Di tanah air (Hindia), pada awal tahun 1912 terbit surat kabar baru berbahasa Belanda di Bandoeng, De expres. Surat kabar ini dipimpin sekaligus pemimpin redaksi EFE Douwes Dekker yang edisi pertama terbit hari Jumat, 01-03-1912. Sudah barang tentu, EFE Douwes Dekker terus mengamati perkembangan dan dinamika orang-orang pribumi di Belanda yang tergabung dalam Indisch Vereeniging. Lantas apakah surat kabar De expres akan menjadi organ (corong) dari Indische Bond? 


Sejak Indische Bond didirikan tahun 1898 di Batavia tidak pernah terinformasikan memiliki organ baik sebagai majalah atau surat kabar. Organisasi kebangsaan pribumi pertama yang didirikan di Padang tahun 1900 telah memiliki organ sendiri berupa majalah bulanan yang diberi nama Insulinde di bawah pemimpin redaksi Dja Endar Moeda. Sementara Boedi Oetomo di Jawa maupun Indisch Vereeniging di Belanda belum memiliki organnya masing-masing. Majalah “Het koloniaal weekblad; orgaan der Vereeniging Oost en West” adalah organ dari Vereeniging Oost en West, organisasi yang lebih berfokus pada pemikiran daripada aksi yang didirikan tahun 1899 dan mulai pada tahun 1901 menerbitkan majalah tersebut. Organisasi sejenis didirikan tahun 1901 dengan nama Vereeniging Moederland en Kolonien yang banyak berkontribusi dalam politik etik. Organisasi tertua adalah Indisch Genootschap yang didirikan di Den Haag pada tahun 1854. Sementara itu organisasi sejenis sudah lama ada di Hindia yakni Bataviaasch Genootschap van Kunsten en Wetenschappen didirikan di Batavia tahun 1778. 

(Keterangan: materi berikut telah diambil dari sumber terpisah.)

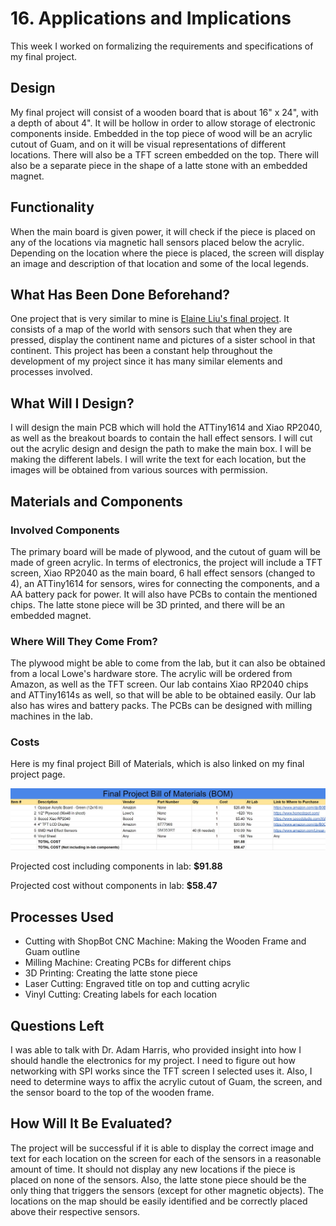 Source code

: # 16. Applications and Implications

This week I worked on formalizing the requirements and specifications of my final project.

## Design

My final project will consist of a wooden board that is about 16" x 24", with a depth of about 4". It will be hollow in order to allow storage of electronic components inside. Embedded in the top piece of wood will be an acrylic cutout of Guam, and on it will be visual representations of different locations. There will also be a TFT screen embedded on the top. There will also be a separate piece in the shape of a latte stone with an embedded magnet.

## Functionality

When the main board is given power, it will check if the piece is placed on any of the locations via magnetic hall sensors placed below the acrylic. Depending on the location where the piece is placed, the screen will display an image and description of that location and some of the local legends.

## What Has Been Done Beforehand?

One project that is very similar to mine is [Elaine Liu's final project](https://fabacademy.org/2020/labs/charlotte/students/elaine-liu/projects/final-project/). It consists of a map of the world with sensors such that when they are pressed, display the continent name and pictures of a sister school in that continent. This project has been a constant help throughout the development of my project since it has many similar elements and processes involved.

## What Will I Design?

I will design the main PCB which will hold the ATTiny1614 and Xiao RP2040, as well as the breakout boards to contain the hall effect sensors. I will cut out the acrylic design and design the path to make the main box. I will be making the different labels. I will write the text for each location, but the images will be obtained from various sources with permission.

## Materials and Components

### Involved Components

The primary board will be made of plywood, and the cutout of guam will be made of green acrylic. In terms of electronics, the project will include a TFT screen, Xiao RP2040 as the main board, 6 hall effect sensors (changed to 4), an ATTiny1614 for sensors, wires for connecting the components, and a AA battery pack for power. It will also have PCBs to contain the mentioned chips. The latte stone piece will be 3D printed, and there will be an embedded magnet.

### Where Will They Come From?

The plywood might be able to come from the lab, but it can also be obtained from a local Lowe's hardware store. The acrylic will be ordered from Amazon, as well as the TFT screen. Our lab contains Xiao RP2040 chips and ATTiny1614s as well, so that will be able to be obtained easily. Our lab also has wires and battery packs. The PCBs can be designed with milling machines in the lab.

### Costs

Here is my final project Bill of Materials, which is also linked on my final project page.

![](../images/final_project/Final-BOM.jpg)

Projected cost including components in lab: **$91.88**

Projected cost without components in lab: **$58.47**

## Processes Used

- Cutting with ShopBot CNC Machine: Making the Wooden Frame and Guam outline
- Milling Machine: Creating PCBs for different chips
- 3D Printing: Creating the latte stone piece
- Laser Cutting: Engraved title on top and cutting acrylic
- Vinyl Cutting: Creating labels for each location

## Questions Left

I was able to talk with Dr. Adam Harris, who provided insight into how I should handle the electronics for my project. I need to figure out how networking with SPI works since the TFT screen I selected uses it. Also, I need to determine ways to affix the acrylic cutout of Guam, the screen, and the sensor board to the top of the wooden frame.

## How Will It Be Evaluated?

The project will be successful if it is able to display the correct image and text for each location on the screen for each of the sensors in a reasonable amount of time. It should not display any new locations if the piece is placed on none of the sensors. Also, the latte stone piece should be the only thing that triggers the sensors (except for other magnetic objects). The locations on the map should be easily identified and be correctly placed above their respective sensors.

Lantas siapa EFE Douwes Dekker? Seperti disebut sebelumnya, EFE Douwes Dekker kakeknya adalah Jan Douwes Dekker yang merupakan saudata dari Eduard Douwes Dekker. Dalam hal ini, Eduard Douwes Dekker adalah di masa lalu dan apakah kini EFE Douwes Dekker akan meneruskan perjuangan Eduard Douwes Dekker? Yang jelas pada tahun 1899 Dja Endar Moeda, editor surat kabar Pertja Barat di Padang mengkritik pengumpulan uang di seluruh Hindia untuk dikirim ke Transvaal di Afrika Selatan sementara di Hindia banyak penduduk miskin dan sangat membutuhkan.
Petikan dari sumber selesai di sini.